For questions involving $\lfloor x \rfloor$, it is sometimes easier to fix this floor value, because as the integer part of $x$, one integer corresponds to infinitely many $x$.  Before using algebra to solve anything, try a few small numbers for $\lfloor x\rfloor$.

This problem requires that $x\ge 0$, so it means $\lfloor x\rfloor \geq 0$.  What if $\lfloor x\rfloor = 0$?  The equation becomes $$\lfloor x^2 \rfloor = 0.$$  This means $0\leq x^2 < 1$, and thus $0\leq x < 1$.

Now what if $\lfloor x \rfloor = 1$?  The equation becomes $$\lfloor x^2 \rfloor = 1,$$ and so $1 \leq x^2 < 2$, which means $1\leq x < \sqrt{2}$.

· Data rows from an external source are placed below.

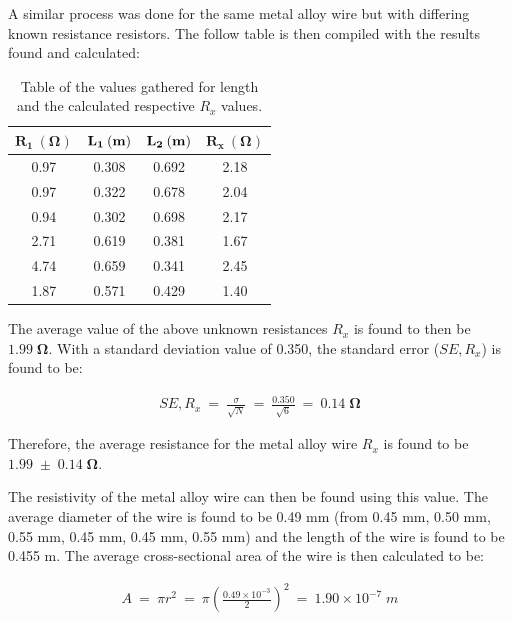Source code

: \documentclass[12pt]{article}
\begin{document}
A similar process was done for the same metal alloy wire but with differing known resistance resistors. The follow table is then compiled with the results found and calculated:

\begin{table}[H]
    \centering
    \caption{Table of the values gathered for length and the calculated respective $R_x$ values.}
    \label{tab:1}
    \begin{tabular}{cccc}
    \hline
    $\mathbf{R_1 \: (\Omega)}$ & $\mathbf{L_1 \: (\text{\textbf{m}})}$ & $\mathbf{L_2 \: (\text{\textbf{m}})}$ & $\mathbf{R_x \: (\Omega)}$ \\ \hline \hline
    \rowcolor[HTML]{EFEFEF} 
    0.97 & 0.308 & 0.692 & 2.18 \\
    \rowcolor[HTML]{EFEFEF} 
    0.97 & 0.322 & 0.678 & 2.04 \\
    0.94 & 0.302 & 0.698 & 2.17 \\
    2.71 & 0.619 & 0.381 & 1.67 \\
    4.74 & 0.659 & 0.341 & 2.45 \\
    1.87 & 0.571 & 0.429 & 1.40 \\ \hline
    \end{tabular}%
\end{table}

The average value of the above unknown resistances $R_x$ is found to then be $\mathbf{1.99 \; \Omega}$. With a standard deviation value of 0.350, the standard error ($SE,R_x$) is found to be:

\vspace{-2ex}
\begin{gather*}
    SE,R_x \: = \: \frac{\sigma}{\sqrt{N}} \: = \: \frac{0.350}{\sqrt{6}} \: = \: \mathbf{0.14 \; \Omega}
\end{gather*}

Therefore, the average resistance for the metal alloy wire $R_x$ is found to be $\mathbf{1.99 \; \pm \; 0.14 \; \Omega}$.

The resistivity of the metal alloy wire can then be found using this value. The average diameter of the wire is found to be 0.49 mm (from 0.45 mm, 0.50 mm, 0.55 mm, 0.45 mm, 0.45 mm, 0.55 mm) and the
length of the wire is found to be 0.455 m. The average cross-sectional area of the wire is then calculated to be:

\vspace{-2ex}
\begin{gather*}
    A \: = \: \pi r^2 \: = \: \pi \left( \frac{0.49 \times 10^{-3}}{2} \right)^2 \: = \: 1.90 \times 10 ^{-7} \; m
\end{gather*}
\end{document}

So, in general, we can let $\lfloor x\rfloor = n$, and solve it in terms of $n$.  The full solution includes all these separate intervals.

Picture of Tina Jin
Re: MCIII Number Theory 3.9
by Tina Jin - Friday, 5 January 2024, 2:30 PM
 

Hello,

I understand now! I think the solution is:

n≤x<sqrt(n^2+1) 

Thank you!

Tina Jin